The Washington Post touted the president’s meeting on “building community trust” with the headline “Inside Obama’s radical experiment in national reconciliation.” Reporters Juliet Eilperin and Wesley Lowery noted that when the meeting met a level of comfort, people spoke their minds.
St. Paul Mayor Chris Coleman – a Democrat – denounced violent protesters, and somehow Al Sharpton lectured the mayor that no one should be distracting the conversation by being “upset with protesters.” That’s some Leaning Forward, considering President Obama himself denounced violent protesters, but then, Sharpton has a record of encouraging rioters.

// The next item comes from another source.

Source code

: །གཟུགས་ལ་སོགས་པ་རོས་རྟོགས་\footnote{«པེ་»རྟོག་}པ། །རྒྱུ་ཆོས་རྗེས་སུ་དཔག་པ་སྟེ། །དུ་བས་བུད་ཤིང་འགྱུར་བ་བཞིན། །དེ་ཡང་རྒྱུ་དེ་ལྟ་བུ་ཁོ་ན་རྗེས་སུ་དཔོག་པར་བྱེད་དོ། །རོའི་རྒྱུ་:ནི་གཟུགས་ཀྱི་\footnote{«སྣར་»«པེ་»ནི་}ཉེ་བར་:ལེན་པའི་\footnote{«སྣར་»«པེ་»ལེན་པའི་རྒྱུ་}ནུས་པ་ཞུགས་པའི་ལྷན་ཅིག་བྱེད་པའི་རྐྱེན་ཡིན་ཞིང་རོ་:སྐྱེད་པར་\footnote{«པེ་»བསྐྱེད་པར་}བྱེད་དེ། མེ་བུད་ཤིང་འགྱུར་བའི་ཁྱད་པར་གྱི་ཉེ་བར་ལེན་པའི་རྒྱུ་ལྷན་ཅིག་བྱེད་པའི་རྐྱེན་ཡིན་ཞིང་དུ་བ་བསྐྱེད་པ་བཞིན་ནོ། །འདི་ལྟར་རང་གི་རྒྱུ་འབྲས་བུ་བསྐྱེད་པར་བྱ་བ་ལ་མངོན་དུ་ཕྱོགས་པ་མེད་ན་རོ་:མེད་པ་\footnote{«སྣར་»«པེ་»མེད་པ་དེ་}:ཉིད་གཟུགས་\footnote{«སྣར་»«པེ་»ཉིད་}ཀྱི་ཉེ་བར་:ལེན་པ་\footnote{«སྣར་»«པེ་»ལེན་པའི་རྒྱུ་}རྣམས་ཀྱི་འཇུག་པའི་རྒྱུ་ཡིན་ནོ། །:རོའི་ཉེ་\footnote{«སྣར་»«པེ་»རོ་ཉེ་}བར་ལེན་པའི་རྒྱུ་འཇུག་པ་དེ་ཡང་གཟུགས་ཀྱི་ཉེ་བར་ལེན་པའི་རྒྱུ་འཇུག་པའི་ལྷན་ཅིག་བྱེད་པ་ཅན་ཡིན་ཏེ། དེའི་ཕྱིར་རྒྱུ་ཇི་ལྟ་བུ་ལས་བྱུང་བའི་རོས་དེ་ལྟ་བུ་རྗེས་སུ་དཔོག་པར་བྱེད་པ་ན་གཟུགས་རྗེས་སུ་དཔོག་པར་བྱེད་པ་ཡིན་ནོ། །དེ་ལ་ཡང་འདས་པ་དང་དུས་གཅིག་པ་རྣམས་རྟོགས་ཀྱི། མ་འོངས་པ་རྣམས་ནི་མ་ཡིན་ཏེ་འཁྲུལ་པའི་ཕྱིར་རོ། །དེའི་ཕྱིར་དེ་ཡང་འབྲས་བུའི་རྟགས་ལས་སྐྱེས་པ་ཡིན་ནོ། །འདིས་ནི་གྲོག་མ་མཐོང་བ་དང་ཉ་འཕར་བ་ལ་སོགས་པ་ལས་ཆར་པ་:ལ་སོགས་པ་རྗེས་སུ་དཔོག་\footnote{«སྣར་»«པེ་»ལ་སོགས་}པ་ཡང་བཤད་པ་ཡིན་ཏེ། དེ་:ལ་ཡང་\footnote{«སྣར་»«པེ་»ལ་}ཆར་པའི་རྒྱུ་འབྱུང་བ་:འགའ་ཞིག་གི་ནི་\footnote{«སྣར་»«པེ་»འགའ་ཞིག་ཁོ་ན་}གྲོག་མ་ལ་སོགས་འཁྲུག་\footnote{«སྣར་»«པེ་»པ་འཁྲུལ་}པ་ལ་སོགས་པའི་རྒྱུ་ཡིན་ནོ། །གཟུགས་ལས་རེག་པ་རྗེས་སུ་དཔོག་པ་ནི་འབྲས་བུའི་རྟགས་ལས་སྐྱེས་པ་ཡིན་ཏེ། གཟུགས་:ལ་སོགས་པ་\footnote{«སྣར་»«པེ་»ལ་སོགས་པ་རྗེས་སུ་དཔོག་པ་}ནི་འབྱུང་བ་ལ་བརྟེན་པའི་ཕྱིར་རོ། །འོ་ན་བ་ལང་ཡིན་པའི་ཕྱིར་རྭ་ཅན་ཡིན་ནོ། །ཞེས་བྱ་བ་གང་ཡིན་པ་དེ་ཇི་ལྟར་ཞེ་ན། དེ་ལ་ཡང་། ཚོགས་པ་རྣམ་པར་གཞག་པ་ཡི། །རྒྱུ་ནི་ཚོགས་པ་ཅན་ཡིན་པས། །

St. Paul, Minn., Mayor Chris Coleman, whose city has experienced some contentious rallies since a police officer shot and killed Philando Castile earlier this month in nearby Falcon Heights, called the actions of some protesters “disgraceful.” Mica Grimm, an activist with Black Lives Matter Minneapolis who was also in the room, took issue with the phrase; Coleman countered that some protesters had dropped concrete blocks on his city’s officers. [One officer had a broken vertebra.]
“I responded by telling him that the protests aren’t going to stop until we see actual change,” Grimm recalled later. “And that begins with seeing an officer held accountable for killing somebody.”

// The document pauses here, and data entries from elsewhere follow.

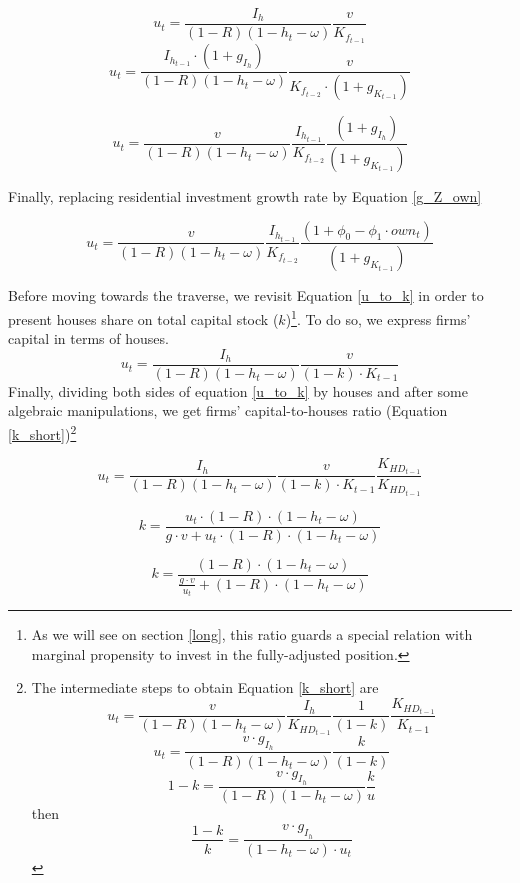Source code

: \documentclass[11pt]{article}
\begin{document}
\begin{equation}
\label{u_to_k}
u_t = \frac{I_h}{(1-R)(1-h_t - \omega)}\frac{v}{K_{f_{t-1}}}
\end{equation}
$$
u_t = \frac{I_{h_{t-1}}\cdot (1 + g_{I_h})}{(1-R)(1-h_t - \omega)}\frac{v}{K_{f_{t-2}}\cdot (1+g_{K_{t-1}})}
$$

\begin{equation}
\label{short_u}
u_t = \frac{v}{(1-R)(1-h_t - \omega)}\frac{I_{h_{t-1}}}{K_{f_{t-2}}}\frac{(1 + g_{I_h})}{(1+g_{K_{t-1}})}
\end{equation}


Finally, replacing residential investment growth rate by Equation \ref{g_Z_own}


\begin{equation}
\label{short_u}
u_t = \frac{v}{(1-R)(1-h_t - \omega)}\frac{I_{h_{t-1}}}{K_{f_{t-2}}}\frac{(1 + \phi_0 - \phi_1\cdot own_t)}{(1+g_{K_{t-1}})}
\end{equation}

Before moving towards the traverse, we revisit Equation \ref{u_to_k} in order to present houses share on total capital stock (\(k\))\footnote{As we will see on section \ref{long}, this ratio guards a special relation with marginal propensity to invest in the fully-adjusted position.}.  To do so, we express firms' capital in terms of houses. 
$$
u_t = \frac{I_h}{(1-R)(1-h_t - \omega)}\frac{v}{(1-k)\cdot K_{t-1}}
$$
Finally, dividing both sides of equation \ref{u_to_k} by houses and after some algebraic manipulations, we get firms' capital-to-houses ratio (Equation \ref{k_short})\footnote{The intermediate steps to obtain Equation \ref{k_short} are
$$
u_t = \frac{v}{(1-R)(1-h_t - \omega)}\frac{I_h}{K_{HD_{t-1}}}\frac{1}{(1-k)}\frac{K_{HD_{t-1}}}{K_{t-1}}
$$
$$
u_t = \frac{v\cdot g_{I_h}}{(1-R)(1-h_t - \omega)}\frac{k}{(1-k)}
$$
$$
1-k = \frac{v\cdot g_{I_h}}{(1-R)(1-h_t - \omega)}\frac{k}{u}
$$
then
$$
\frac{1-k}{k} = \frac{v\cdot g_{I_h}}{(1 - h_t - \omega)\cdot u_{t}}
$$}

$$
u_t = \frac{I_h}{(1-R)(1-h_t - \omega)}\frac{v}{(1-k)\cdot K_{t-1}}\frac{K_{HD_{t-1}}}{K_{HD_{t-1}}}
$$

$$
k = \frac{u_t\cdot (1-R)\cdot (1-h_t - \omega)}{g\cdot v + u_t\cdot  (1-R)\cdot (1-h_t - \omega)}
$$

\begin{equation}
\label{k_short}
k = \frac{(1-R)\cdot (1-h_t - \omega)}{\frac{g\cdot v}{u_t} + (1-R)\cdot (1-h_t - \omega)}
\end{equation}
\end{document}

As Coleman and Grimm went back and forth, one of the other police chiefs in the room slipped a note of support to Grimm, and then the Rev. Al Sharpton interjected.
“We really need to be talking about why people are protesting instead of being upset with protesters,” said Sharpton, the longtime, and at times controversial, civil rights activist, redirecting the conversation.
While Obama gets credit from liberal papers for "radical" reconciliation, one might argue that you don't create a spirit of unity by inviting Al Sharpton, and the same can be said for NAACP president Cornell Brooks -- not as long as NAACP officials like Curtis Gatewood in North Carolina openly sympathize with the cop-killer in Dallas.